Work instructions
Within the records below, find each line with the word "many" and copy it out.

--------------------

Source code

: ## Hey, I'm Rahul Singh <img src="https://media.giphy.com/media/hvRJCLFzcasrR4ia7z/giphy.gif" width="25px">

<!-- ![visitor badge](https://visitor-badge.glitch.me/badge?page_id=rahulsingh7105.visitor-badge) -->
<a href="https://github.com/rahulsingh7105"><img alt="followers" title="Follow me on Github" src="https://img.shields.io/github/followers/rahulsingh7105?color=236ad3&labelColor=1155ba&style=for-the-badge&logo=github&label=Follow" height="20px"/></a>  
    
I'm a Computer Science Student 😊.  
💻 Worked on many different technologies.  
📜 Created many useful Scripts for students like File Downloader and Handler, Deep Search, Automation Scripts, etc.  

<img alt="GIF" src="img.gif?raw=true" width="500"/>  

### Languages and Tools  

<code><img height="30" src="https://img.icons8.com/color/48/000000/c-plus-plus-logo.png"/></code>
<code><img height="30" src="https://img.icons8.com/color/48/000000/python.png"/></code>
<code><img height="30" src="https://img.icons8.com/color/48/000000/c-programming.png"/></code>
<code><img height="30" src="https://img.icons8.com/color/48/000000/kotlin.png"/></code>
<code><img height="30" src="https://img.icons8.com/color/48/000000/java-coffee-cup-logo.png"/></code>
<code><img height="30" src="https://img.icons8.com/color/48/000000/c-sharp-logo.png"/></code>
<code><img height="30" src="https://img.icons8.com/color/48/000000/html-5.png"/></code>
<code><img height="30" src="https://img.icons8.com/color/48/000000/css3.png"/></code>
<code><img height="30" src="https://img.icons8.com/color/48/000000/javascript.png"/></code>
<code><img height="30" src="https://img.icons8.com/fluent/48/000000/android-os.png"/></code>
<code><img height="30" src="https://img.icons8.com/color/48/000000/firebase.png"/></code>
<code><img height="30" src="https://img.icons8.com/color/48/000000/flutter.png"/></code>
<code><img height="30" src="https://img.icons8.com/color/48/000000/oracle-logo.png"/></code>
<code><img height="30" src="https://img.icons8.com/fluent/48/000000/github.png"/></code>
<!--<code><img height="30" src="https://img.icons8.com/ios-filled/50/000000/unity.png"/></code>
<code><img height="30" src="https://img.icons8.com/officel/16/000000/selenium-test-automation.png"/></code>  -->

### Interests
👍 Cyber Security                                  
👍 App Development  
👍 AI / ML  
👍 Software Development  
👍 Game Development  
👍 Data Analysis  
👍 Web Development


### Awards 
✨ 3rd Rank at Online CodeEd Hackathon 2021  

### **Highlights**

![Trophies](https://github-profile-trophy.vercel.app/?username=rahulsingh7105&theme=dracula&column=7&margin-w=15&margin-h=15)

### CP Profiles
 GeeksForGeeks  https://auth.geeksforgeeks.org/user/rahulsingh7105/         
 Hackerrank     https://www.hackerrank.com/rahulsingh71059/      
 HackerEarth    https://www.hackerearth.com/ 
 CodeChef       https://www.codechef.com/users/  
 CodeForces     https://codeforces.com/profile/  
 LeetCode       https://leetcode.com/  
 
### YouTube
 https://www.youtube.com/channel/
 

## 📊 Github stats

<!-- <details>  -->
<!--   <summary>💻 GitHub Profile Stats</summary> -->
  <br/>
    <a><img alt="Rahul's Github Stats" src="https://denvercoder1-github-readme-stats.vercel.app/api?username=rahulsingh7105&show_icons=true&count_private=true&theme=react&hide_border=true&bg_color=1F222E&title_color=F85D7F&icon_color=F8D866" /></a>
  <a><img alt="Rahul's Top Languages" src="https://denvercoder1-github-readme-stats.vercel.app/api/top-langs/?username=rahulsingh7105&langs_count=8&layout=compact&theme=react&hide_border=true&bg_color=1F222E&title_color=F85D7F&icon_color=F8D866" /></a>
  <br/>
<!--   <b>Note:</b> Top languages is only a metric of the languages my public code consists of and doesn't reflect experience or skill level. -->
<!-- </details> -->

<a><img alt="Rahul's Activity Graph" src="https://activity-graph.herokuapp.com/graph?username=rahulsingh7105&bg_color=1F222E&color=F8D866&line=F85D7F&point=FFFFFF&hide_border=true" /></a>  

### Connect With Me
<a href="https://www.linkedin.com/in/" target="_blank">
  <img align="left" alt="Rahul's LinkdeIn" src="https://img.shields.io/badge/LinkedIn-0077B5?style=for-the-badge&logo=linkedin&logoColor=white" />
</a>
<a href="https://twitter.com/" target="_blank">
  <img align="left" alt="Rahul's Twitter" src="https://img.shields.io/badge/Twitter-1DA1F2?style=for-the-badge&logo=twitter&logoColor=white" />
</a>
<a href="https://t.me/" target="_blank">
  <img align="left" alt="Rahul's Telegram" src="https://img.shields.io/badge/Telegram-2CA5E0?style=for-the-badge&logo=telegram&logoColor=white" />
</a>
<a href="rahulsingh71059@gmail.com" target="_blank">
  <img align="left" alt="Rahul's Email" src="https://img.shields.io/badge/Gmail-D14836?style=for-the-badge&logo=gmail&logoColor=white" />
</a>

--------------------

Task result
💻 Worked on many different technologies.  
📜 Created many useful Scripts for students like File Downloader and Handler, Deep Search, Automation Scripts, etc.  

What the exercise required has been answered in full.